PROBLEM STATEMENT: Return all of the listing word for word; the pictures stay out.

[AVAILABLE DATA]

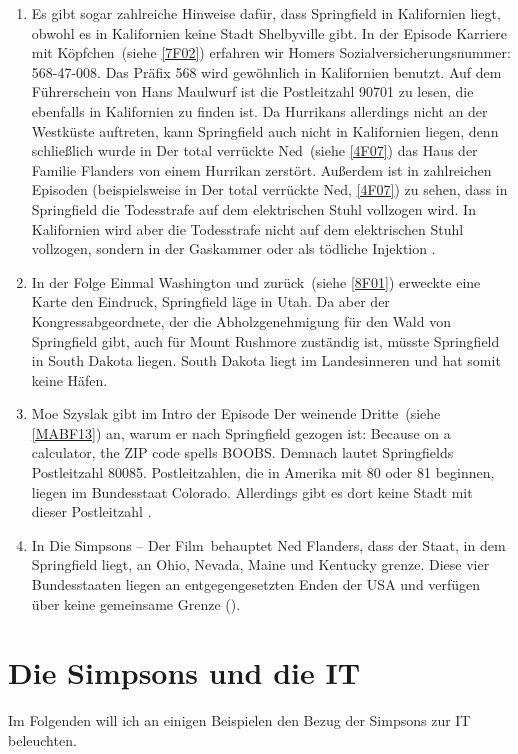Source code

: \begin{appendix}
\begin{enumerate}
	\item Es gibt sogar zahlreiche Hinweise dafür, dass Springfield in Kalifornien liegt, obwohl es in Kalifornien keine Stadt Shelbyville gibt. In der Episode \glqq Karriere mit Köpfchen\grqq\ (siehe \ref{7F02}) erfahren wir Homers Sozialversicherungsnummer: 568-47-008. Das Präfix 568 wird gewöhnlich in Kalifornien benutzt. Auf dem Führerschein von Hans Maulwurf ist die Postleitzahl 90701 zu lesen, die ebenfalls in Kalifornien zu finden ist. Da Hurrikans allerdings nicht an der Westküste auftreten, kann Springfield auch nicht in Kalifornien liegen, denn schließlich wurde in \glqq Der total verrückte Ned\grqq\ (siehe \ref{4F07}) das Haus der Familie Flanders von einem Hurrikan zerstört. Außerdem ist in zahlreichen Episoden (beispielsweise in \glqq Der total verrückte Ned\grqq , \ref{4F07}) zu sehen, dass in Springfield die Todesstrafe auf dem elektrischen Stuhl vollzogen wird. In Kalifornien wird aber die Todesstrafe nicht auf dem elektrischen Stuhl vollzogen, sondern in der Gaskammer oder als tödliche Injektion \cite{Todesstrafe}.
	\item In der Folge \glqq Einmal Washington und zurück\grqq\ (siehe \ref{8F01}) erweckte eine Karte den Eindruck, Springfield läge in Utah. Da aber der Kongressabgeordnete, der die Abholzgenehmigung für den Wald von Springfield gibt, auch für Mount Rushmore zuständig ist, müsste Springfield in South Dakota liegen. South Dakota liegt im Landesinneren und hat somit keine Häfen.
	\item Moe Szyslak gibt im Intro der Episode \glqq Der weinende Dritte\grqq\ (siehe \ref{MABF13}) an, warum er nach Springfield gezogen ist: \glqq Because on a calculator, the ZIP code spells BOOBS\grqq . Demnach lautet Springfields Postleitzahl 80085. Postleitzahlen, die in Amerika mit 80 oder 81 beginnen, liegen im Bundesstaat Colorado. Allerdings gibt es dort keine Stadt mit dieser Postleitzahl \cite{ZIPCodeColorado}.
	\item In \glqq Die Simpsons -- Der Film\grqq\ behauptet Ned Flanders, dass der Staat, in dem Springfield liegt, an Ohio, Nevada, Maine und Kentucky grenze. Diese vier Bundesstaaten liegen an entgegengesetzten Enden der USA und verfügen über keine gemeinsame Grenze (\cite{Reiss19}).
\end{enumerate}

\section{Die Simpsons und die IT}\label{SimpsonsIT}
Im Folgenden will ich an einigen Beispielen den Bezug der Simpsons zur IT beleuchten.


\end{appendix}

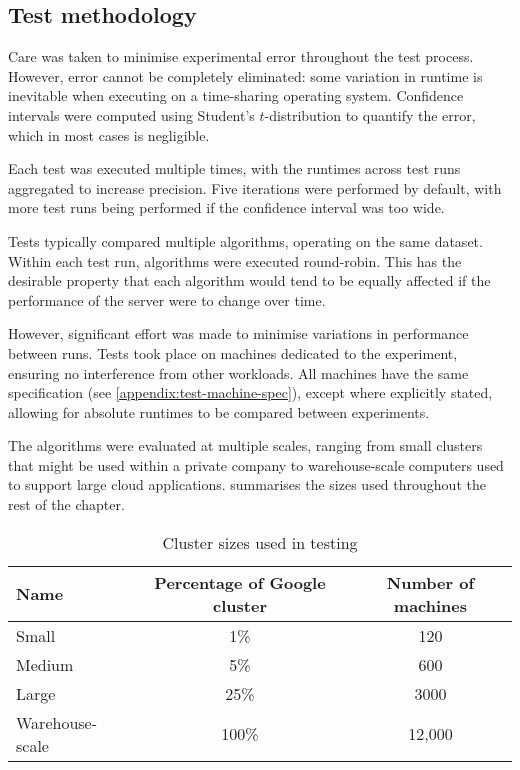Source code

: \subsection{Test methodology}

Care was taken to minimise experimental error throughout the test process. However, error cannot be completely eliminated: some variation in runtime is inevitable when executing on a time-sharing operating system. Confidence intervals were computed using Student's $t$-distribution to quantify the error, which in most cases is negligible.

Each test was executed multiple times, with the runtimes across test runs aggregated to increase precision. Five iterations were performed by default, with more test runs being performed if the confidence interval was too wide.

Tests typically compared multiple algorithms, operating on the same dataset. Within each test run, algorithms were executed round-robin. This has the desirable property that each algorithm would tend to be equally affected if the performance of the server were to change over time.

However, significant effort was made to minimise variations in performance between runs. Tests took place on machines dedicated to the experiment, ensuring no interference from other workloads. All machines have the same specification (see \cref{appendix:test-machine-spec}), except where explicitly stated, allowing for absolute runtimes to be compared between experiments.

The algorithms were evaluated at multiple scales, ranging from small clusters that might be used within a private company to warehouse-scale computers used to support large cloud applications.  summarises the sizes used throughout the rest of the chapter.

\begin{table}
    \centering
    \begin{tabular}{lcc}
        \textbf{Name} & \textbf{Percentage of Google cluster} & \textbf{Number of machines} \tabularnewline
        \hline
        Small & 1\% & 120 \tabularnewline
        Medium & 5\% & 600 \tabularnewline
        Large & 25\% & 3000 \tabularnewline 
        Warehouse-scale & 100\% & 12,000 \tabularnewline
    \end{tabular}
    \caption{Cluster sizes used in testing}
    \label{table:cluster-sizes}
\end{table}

[/AVAILABLE DATA]

EXERCISE RESULT:
Source code

: \begin{appendix}
\begin{enumerate}
	\item Es gibt sogar zahlreiche Hinweise dafür, dass Springfield in Kalifornien liegt, obwohl es in Kalifornien keine Stadt Shelbyville gibt. In der Episode \glqq Karriere mit Köpfchen\grqq\ (siehe \ref{7F02}) erfahren wir Homers Sozialversicherungsnummer: 568-47-008. Das Präfix 568 wird gewöhnlich in Kalifornien benutzt. Auf dem Führerschein von Hans Maulwurf ist die Postleitzahl 90701 zu lesen, die ebenfalls in Kalifornien zu finden ist. Da Hurrikans allerdings nicht an der Westküste auftreten, kann Springfield auch nicht in Kalifornien liegen, denn schließlich wurde in \glqq Der total verrückte Ned\grqq\ (siehe \ref{4F07}) das Haus der Familie Flanders von einem Hurrikan zerstört. Außerdem ist in zahlreichen Episoden (beispielsweise in \glqq Der total verrückte Ned\grqq , \ref{4F07}) zu sehen, dass in Springfield die Todesstrafe auf dem elektrischen Stuhl vollzogen wird. In Kalifornien wird aber die Todesstrafe nicht auf dem elektrischen Stuhl vollzogen, sondern in der Gaskammer oder als tödliche Injektion \cite{Todesstrafe}.
	\item In der Folge \glqq Einmal Washington und zurück\grqq\ (siehe \ref{8F01}) erweckte eine Karte den Eindruck, Springfield läge in Utah. Da aber der Kongressabgeordnete, der die Abholzgenehmigung für den Wald von Springfield gibt, auch für Mount Rushmore zuständig ist, müsste Springfield in South Dakota liegen. South Dakota liegt im Landesinneren und hat somit keine Häfen.
	\item Moe Szyslak gibt im Intro der Episode \glqq Der weinende Dritte\grqq\ (siehe \ref{MABF13}) an, warum er nach Springfield gezogen ist: \glqq Because on a calculator, the ZIP code spells BOOBS\grqq . Demnach lautet Springfields Postleitzahl 80085. Postleitzahlen, die in Amerika mit 80 oder 81 beginnen, liegen im Bundesstaat Colorado. Allerdings gibt es dort keine Stadt mit dieser Postleitzahl \cite{ZIPCodeColorado}.
	\item In \glqq Die Simpsons -- Der Film\grqq\ behauptet Ned Flanders, dass der Staat, in dem Springfield liegt, an Ohio, Nevada, Maine und Kentucky grenze. Diese vier Bundesstaaten liegen an entgegengesetzten Enden der USA und verfügen über keine gemeinsame Grenze (\cite{Reiss19}).
\end{enumerate}

\section{Die Simpsons und die IT}\label{SimpsonsIT}
Im Folgenden will ich an einigen Beispielen den Bezug der Simpsons zur IT beleuchten.


\end{appendix}

Source code

: \subsection{Test methodology}

Care was taken to minimise experimental error throughout the test process. However, error cannot be completely eliminated: some variation in runtime is inevitable when executing on a time-sharing operating system. Confidence intervals were computed using Student's $t$-distribution to quantify the error, which in most cases is negligible.

Each test was executed multiple times, with the runtimes across test runs aggregated to increase precision. Five iterations were performed by default, with more test runs being performed if the confidence interval was too wide.

Tests typically compared multiple algorithms, operating on the same dataset. Within each test run, algorithms were executed round-robin. This has the desirable property that each algorithm would tend to be equally affected if the performance of the server were to change over time.

However, significant effort was made to minimise variations in performance between runs. Tests took place on machines dedicated to the experiment, ensuring no interference from other workloads. All machines have the same specification (see \cref{appendix:test-machine-spec}), except where explicitly stated, allowing for absolute runtimes to be compared between experiments.

The algorithms were evaluated at multiple scales, ranging from small clusters that might be used within a private company to warehouse-scale computers used to support large cloud applications.  summarises the sizes used throughout the rest of the chapter.

\begin{table}
    \centering
    \begin{tabular}{lcc}
        \textbf{Name} & \textbf{Percentage of Google cluster} & \textbf{Number of machines} \tabularnewline
        \hline
        Small & 1\% & 120 \tabularnewline
        Medium & 5\% & 600 \tabularnewline
        Large & 25\% & 3000 \tabularnewline 
        Warehouse-scale & 100\% & 12,000 \tabularnewline
    \end{tabular}
    \caption{Cluster sizes used in testing}
    \label{table:cluster-sizes}
\end{table}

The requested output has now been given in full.